His comments came in a new interview with MusicRadar, in which he was asked about his reaction to ZZ Top’s Billy Gibbons having complemented his “sense of abandon.”
“You have to let go,” Auerbach said. “It’s a weird person that wants to get good at something, but not too good … that’s sort of always in me! I love people like Lightnin’ Hopkins and Link Wray, but understand that if either of those guys had ever been taught any musical theory, it probably would have fucked their whole sound up.”
He added that "it’s like, ‘How much do you really wanna know? What are you trying to accomplish in your life? Do you wanna be a jazz teacher? What do you want to do?’ My heroes were always so simple, in a way, that I always stayed well away from that kind of stuff. I’m happy to just use my ears.”
Auerbach reconnected with Black Keys colleague Pat Carney for their ninth album Let’s Rock, which was released last month and represented a deliberate return to focus on guitar.

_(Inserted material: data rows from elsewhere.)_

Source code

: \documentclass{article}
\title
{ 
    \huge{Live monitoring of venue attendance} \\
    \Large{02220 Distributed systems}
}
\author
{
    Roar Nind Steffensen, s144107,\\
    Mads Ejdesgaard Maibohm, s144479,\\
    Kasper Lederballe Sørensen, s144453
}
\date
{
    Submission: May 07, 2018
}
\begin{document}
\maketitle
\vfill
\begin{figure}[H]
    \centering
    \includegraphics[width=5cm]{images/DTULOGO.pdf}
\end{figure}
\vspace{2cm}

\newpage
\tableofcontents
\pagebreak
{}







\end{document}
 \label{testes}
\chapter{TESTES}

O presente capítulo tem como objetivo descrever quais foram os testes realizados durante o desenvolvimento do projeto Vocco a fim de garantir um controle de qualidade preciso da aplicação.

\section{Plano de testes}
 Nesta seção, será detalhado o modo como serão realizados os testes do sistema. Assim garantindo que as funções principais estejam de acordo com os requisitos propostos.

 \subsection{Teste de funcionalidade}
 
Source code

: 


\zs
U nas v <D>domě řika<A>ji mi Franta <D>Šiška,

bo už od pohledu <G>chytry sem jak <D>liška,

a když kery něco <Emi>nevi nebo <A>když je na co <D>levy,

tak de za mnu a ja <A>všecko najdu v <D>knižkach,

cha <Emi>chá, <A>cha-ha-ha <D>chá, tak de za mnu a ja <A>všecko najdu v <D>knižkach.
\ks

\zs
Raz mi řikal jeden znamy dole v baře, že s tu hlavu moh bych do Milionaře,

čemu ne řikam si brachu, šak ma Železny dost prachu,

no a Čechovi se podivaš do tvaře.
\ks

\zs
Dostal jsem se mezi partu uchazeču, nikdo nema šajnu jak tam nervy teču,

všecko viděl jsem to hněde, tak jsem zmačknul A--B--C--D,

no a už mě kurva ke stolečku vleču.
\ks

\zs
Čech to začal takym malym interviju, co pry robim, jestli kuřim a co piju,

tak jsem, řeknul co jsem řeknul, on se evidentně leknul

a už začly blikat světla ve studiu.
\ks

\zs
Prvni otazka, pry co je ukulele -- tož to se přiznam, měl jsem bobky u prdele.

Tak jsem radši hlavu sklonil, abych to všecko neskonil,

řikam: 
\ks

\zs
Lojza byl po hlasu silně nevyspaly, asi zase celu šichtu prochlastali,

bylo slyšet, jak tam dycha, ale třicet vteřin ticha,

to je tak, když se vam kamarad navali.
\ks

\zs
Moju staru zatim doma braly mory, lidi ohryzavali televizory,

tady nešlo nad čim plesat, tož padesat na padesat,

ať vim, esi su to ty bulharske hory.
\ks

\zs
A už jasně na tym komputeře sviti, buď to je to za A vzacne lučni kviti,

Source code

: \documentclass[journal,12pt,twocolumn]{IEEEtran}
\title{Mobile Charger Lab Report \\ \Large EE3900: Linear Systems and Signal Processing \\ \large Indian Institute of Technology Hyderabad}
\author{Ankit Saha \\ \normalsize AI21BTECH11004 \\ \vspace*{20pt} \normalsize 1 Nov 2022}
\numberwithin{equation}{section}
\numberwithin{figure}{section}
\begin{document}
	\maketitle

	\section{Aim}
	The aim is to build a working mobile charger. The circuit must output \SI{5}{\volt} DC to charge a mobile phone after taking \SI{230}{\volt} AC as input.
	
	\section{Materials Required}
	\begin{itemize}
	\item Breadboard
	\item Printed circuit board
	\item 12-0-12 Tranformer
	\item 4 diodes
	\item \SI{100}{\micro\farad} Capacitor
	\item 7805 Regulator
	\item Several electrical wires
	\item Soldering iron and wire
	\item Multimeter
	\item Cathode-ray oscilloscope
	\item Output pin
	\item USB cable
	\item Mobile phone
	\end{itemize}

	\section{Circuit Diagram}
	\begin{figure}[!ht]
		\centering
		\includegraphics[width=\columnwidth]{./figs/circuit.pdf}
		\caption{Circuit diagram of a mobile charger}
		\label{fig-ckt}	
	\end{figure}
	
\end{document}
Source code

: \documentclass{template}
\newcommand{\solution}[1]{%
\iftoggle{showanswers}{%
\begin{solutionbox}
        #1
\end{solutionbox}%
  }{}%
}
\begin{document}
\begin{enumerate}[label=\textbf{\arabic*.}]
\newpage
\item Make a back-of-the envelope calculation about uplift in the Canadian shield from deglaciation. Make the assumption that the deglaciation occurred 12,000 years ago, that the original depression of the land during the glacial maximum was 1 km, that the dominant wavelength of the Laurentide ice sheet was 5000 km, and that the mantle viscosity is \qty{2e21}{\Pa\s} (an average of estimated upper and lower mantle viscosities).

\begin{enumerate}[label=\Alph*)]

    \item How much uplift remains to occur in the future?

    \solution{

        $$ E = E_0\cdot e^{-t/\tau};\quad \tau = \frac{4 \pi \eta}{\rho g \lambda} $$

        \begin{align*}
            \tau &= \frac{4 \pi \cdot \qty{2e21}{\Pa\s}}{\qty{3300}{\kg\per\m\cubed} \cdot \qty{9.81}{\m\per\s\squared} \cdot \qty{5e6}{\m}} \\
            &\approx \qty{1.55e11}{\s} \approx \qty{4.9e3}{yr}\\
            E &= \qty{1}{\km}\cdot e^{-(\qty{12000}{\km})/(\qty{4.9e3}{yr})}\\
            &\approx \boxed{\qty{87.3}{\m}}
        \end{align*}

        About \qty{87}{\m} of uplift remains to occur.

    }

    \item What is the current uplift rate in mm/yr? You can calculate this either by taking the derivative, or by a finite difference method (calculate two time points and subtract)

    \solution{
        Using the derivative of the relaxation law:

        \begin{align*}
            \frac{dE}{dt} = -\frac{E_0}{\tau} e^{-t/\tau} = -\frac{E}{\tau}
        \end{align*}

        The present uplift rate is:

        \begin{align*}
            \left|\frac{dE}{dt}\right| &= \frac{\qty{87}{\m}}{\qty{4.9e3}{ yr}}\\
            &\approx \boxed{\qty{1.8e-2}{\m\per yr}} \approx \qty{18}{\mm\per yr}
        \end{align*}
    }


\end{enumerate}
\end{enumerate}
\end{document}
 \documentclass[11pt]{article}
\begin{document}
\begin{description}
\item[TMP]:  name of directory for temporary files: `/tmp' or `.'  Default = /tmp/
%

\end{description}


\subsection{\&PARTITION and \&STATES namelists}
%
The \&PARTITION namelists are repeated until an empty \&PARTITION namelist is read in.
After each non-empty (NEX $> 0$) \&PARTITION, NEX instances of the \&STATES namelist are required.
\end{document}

“There’s not a single keyboard on the record,” Auerbach noted. “‘Walk Across the Water’ has a synth sound, but it’s built into the drum machine that we were using, so even that wasn’t on a keyboard. And, yeah – it was on purpose. We wanted to make a rock ’n’ roll record. … We just stripped it down and approached it the way we approached the first couple of records – just the two of us, just sitting down and seeing what happened.”